Aside from their self-made feature film Daft Punk Electroma, the boys have been pretty quiet since 2004. Until the beginning of this year that is, when their 2001 released track Harder Better Faster Stronger started being featured in more than its fair share of really good YouTube videos.

You can't take away how good a track Harder Better Faster Stronger is, however it was astounding how it was becoming the seminal soundtrack for quality user generated videos.

Whether it is Daft Fingers (10m views), the A Capella Boy Choir (1.8m views) or the Groovy Dancing Girl (1.4m views) (see below). Each video has become a phenomenon in their own right and spawned their very own remixes (just scroll down the related video list).

In terms of trends, it epitomized the new art of video remixing (where users were taking either an existing song or piece of video and reinterpreting it in their way) and at that stage it stood as being a killer UGC case study. Interesting to talk about, great creative and explains the whole phenomenon very simply.

Then came Kanye. His sampling of Stronger created one of the biggest Rhythm & Pop tracks of the year (and also spawned a whole new trend in sunglasses). Good trend spotting work and production by Kanye, but that's the end of story, right? Nope.

The Daft Punk widget arrived, promoting their Alive World Tour and corresponding (live) Alive album. It is in my view a simple piece of digital marketing genius. It does exactly what it needs to. It reaches the Daft Punk audience (tech savvy twenty-somethings), creates interest (the creative is ace), it's easy to use (most people have heard of widgets but not necessarily used them), it has a viral element, it has CRM functionality and finally the big kahuna, it has direct link to either buy the album on iTunes or find out more about their new tour.

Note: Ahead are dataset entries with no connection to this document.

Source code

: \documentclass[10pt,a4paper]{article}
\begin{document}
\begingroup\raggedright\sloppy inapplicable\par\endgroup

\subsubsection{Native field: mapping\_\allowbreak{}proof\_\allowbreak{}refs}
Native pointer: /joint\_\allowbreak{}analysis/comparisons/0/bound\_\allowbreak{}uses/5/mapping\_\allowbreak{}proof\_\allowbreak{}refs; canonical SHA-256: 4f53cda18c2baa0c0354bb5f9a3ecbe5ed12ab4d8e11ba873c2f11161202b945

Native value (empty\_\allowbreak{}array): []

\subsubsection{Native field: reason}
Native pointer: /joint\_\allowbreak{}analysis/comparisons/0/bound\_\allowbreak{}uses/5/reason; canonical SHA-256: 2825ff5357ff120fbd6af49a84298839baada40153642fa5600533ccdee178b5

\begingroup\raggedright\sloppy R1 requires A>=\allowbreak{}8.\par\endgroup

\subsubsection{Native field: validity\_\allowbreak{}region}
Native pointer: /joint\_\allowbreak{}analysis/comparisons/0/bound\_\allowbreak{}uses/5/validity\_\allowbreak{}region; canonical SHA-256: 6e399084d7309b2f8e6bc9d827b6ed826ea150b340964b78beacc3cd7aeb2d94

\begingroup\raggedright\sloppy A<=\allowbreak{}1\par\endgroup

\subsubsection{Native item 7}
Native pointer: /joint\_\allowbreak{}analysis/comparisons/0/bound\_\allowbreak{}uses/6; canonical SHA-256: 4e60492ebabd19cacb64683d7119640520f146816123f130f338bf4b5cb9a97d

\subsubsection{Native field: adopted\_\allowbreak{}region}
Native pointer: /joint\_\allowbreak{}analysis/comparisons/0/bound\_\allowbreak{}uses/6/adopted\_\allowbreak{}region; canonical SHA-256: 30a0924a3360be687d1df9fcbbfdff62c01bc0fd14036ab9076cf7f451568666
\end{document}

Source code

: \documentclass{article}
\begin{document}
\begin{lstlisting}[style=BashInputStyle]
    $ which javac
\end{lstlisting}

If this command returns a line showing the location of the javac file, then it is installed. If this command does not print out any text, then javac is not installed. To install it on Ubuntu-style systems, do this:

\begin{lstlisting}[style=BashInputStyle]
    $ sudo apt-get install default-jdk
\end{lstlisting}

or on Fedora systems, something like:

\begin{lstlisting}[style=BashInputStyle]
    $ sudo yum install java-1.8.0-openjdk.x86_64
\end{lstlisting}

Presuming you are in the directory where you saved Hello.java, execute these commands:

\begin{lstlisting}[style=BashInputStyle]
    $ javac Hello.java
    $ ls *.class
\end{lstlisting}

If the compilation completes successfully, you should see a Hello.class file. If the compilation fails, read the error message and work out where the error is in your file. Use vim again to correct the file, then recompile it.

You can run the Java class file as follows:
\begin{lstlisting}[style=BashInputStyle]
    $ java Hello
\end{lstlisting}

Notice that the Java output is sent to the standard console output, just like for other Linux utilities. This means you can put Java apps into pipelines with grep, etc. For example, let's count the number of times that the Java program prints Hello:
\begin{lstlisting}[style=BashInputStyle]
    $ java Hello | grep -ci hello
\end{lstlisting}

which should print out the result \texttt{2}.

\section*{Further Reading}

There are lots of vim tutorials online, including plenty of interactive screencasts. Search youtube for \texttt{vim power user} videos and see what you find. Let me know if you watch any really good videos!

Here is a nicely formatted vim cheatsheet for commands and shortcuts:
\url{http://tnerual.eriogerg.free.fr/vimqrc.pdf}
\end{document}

The interesting thing for us all is that they have done it all without spending a vast amount of money on marketing. The message has been the medium and the internet delivered the reach.

Whether it was a genius marketing strategy from start to finish or whether they just capitalized on their viral popularity, it doesn't really matter. The Alive album is an audio masterpiece and I strongly recommend you go out and buy it (and yes for the record that means I have just perpetuated their whole campaign).